According to Mitton (2002), better stock price performance is associated with firms that had indicators of higher disclosure quality. Therefore, we include the type of trading as an environmental variable because listed firms needs to provide their financial report while unlisted firms need not. Based on the differences of property, it’s necessary to examine whether different types of trading will have an impact on the efficiencies of securities firms.
In 1999, American pass a law called Financial Service Modernization Act of 1999. The law allows financial holding companies to do cross-industry business which means these companies can initiate different business such as banking, securities, insurance, etc. The law not only presents a significant transformation in the type of operation of financial industry in American but also stirs the world trend of consolidation of financial business. In Taiwan, there are many financial organizations who are small-sized and with high level of bad debts.
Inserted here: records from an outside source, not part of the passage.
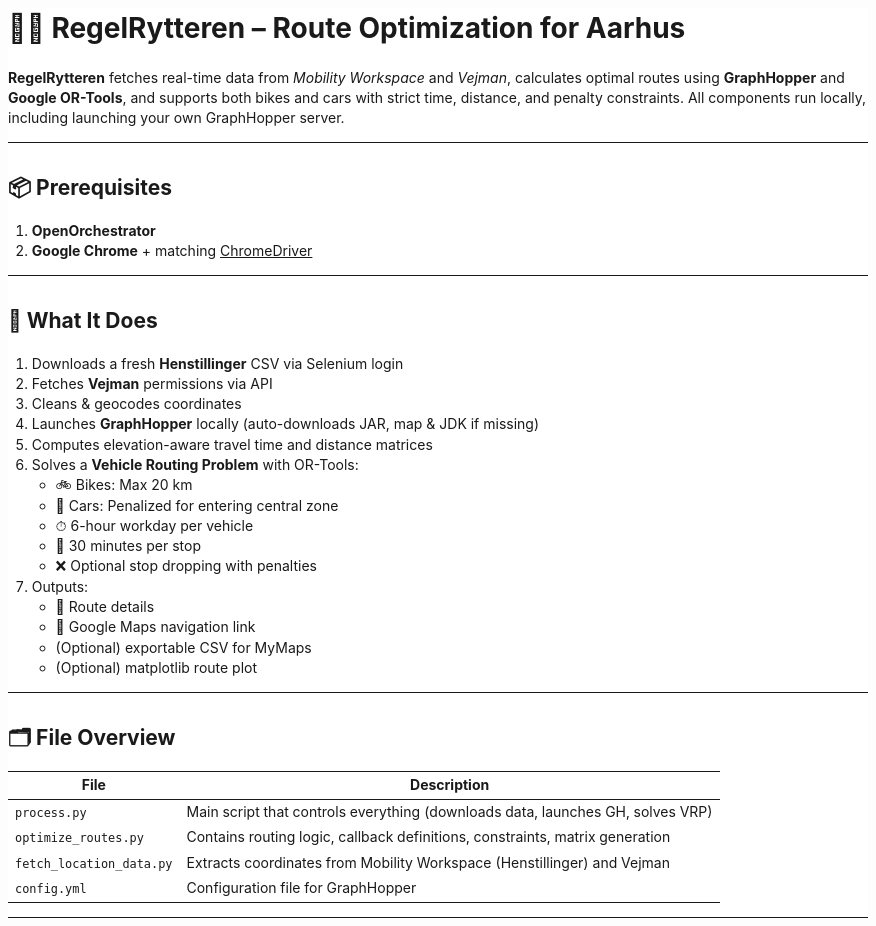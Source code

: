 # 🚴‍♂️ RegelRytteren – Route Optimization for Aarhus

**RegelRytteren** fetches real-time data from *Mobility Workspace* and *Vejman*, calculates optimal routes using **GraphHopper** and **Google OR-Tools**, and supports both bikes and cars with strict time, distance, and penalty constraints. All components run locally, including launching your own GraphHopper server.

---

## 📦 Prerequisites

1. **OpenOrchestrator**
2. **Google Chrome** + matching [ChromeDriver](https://chromedriver.chromium.org/downloads)


---

## 🧠 What It Does

1. Downloads a fresh **Henstillinger** CSV via Selenium login
2. Fetches **Vejman** permissions via API
3. Cleans & geocodes coordinates
4. Launches **GraphHopper** locally (auto-downloads JAR, map & JDK if missing)
5. Computes elevation-aware travel time and distance matrices
6. Solves a **Vehicle Routing Problem** with OR-Tools:
   - 🚲 Bikes: Max 20 km
   - 🚗 Cars: Penalized for entering central zone
   - ⏱ 6-hour workday per vehicle
   - 🛑 30 minutes per stop
   - ❌ Optional stop dropping with penalties
7. Outputs:
   - 📍 Route details
   - 🔗 Google Maps navigation link
   - (Optional) exportable CSV for MyMaps
   - (Optional) matplotlib route plot

---

## 🗂 File Overview

| File                  | Description |
|-----------------------|-------------|
| `process.py`          | Main script that controls everything (downloads data, launches GH, solves VRP) |
| `optimize_routes.py`  | Contains routing logic, callback definitions, constraints, matrix generation |
| `fetch_location_data.py` | Extracts coordinates from Mobility Workspace (Henstillinger) and Vejman |
| `config.yml`          | Configuration file for GraphHopper |

---
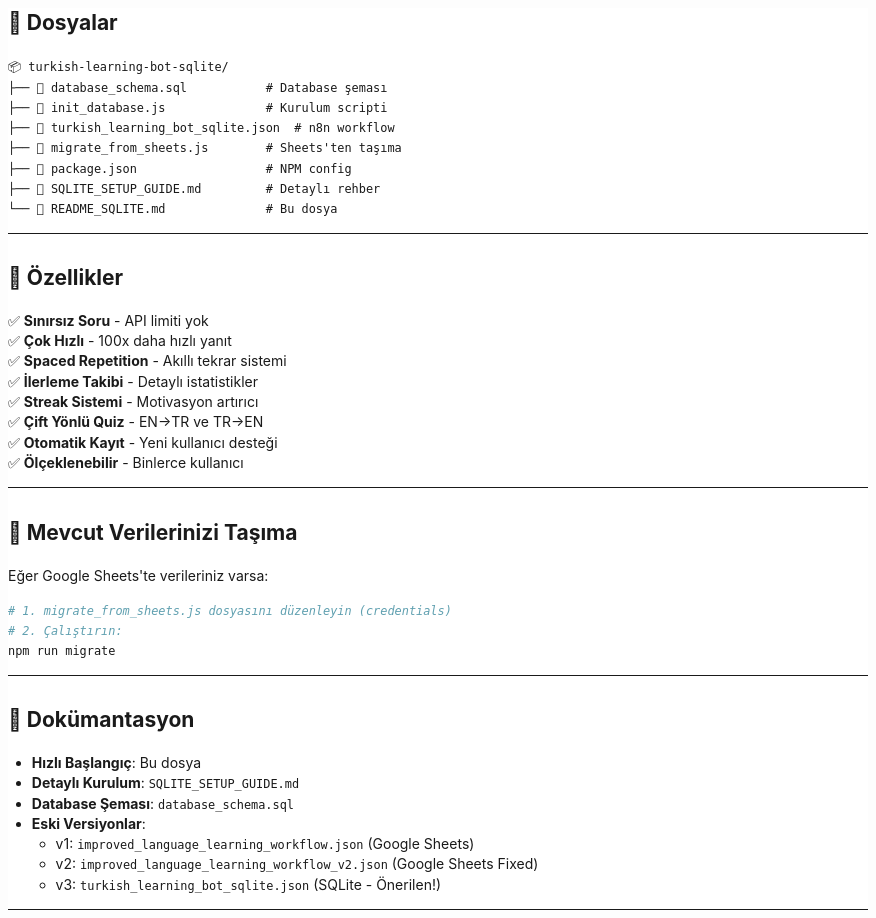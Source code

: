
## 📁 Dosyalar

```
📦 turkish-learning-bot-sqlite/
├── 📄 database_schema.sql           # Database şeması
├── 📄 init_database.js              # Kurulum scripti  
├── 📄 turkish_learning_bot_sqlite.json  # n8n workflow
├── 📄 migrate_from_sheets.js        # Sheets'ten taşıma
├── 📄 package.json                  # NPM config
├── 📖 SQLITE_SETUP_GUIDE.md         # Detaylı rehber
└── 📖 README_SQLITE.md              # Bu dosya
```

---

## 🎯 Özellikler

✅ **Sınırsız Soru** - API limiti yok  
✅ **Çok Hızlı** - 100x daha hızlı yanıt  
✅ **Spaced Repetition** - Akıllı tekrar sistemi  
✅ **İlerleme Takibi** - Detaylı istatistikler  
✅ **Streak Sistemi** - Motivasyon artırıcı  
✅ **Çift Yönlü Quiz** - EN→TR ve TR→EN  
✅ **Otomatik Kayıt** - Yeni kullanıcı desteği  
✅ **Ölçeklenebilir** - Binlerce kullanıcı  

---

## 🔄 Mevcut Verilerinizi Taşıma

Eğer Google Sheets'te verileriniz varsa:

```bash
# 1. migrate_from_sheets.js dosyasını düzenleyin (credentials)
# 2. Çalıştırın:
npm run migrate
```

---

## 📖 Dokümantasyon

- **Hızlı Başlangıç**: Bu dosya
- **Detaylı Kurulum**: `SQLITE_SETUP_GUIDE.md`
- **Database Şeması**: `database_schema.sql`
- **Eski Versiyonlar**: 
  - v1: `improved_language_learning_workflow.json` (Google Sheets)
  - v2: `improved_language_learning_workflow_v2.json` (Google Sheets Fixed)
  - v3: `turkish_learning_bot_sqlite.json` (SQLite - Önerilen!)

---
According to the book of Ansoff (1965), it pointed out that business integration can lower the costs and increase the benefits. Therefore, we are interested in whether a securities firm is under a financial holding company can have a different efficiency score in using various resources. Therefore, we include the dummy variable of being under financial holding company or not as an environmental variable.
In recent years, Tecles and Tabak (2010) thinks that when there is a higher level of capitalization, there is a higher risk that a company will face which prompts that managers advance supervision on the management of the company and further have higher efficiency.
Hence, the research adopts the variable of risk-based capital which shows the level of capitalization as one of the environmental variables.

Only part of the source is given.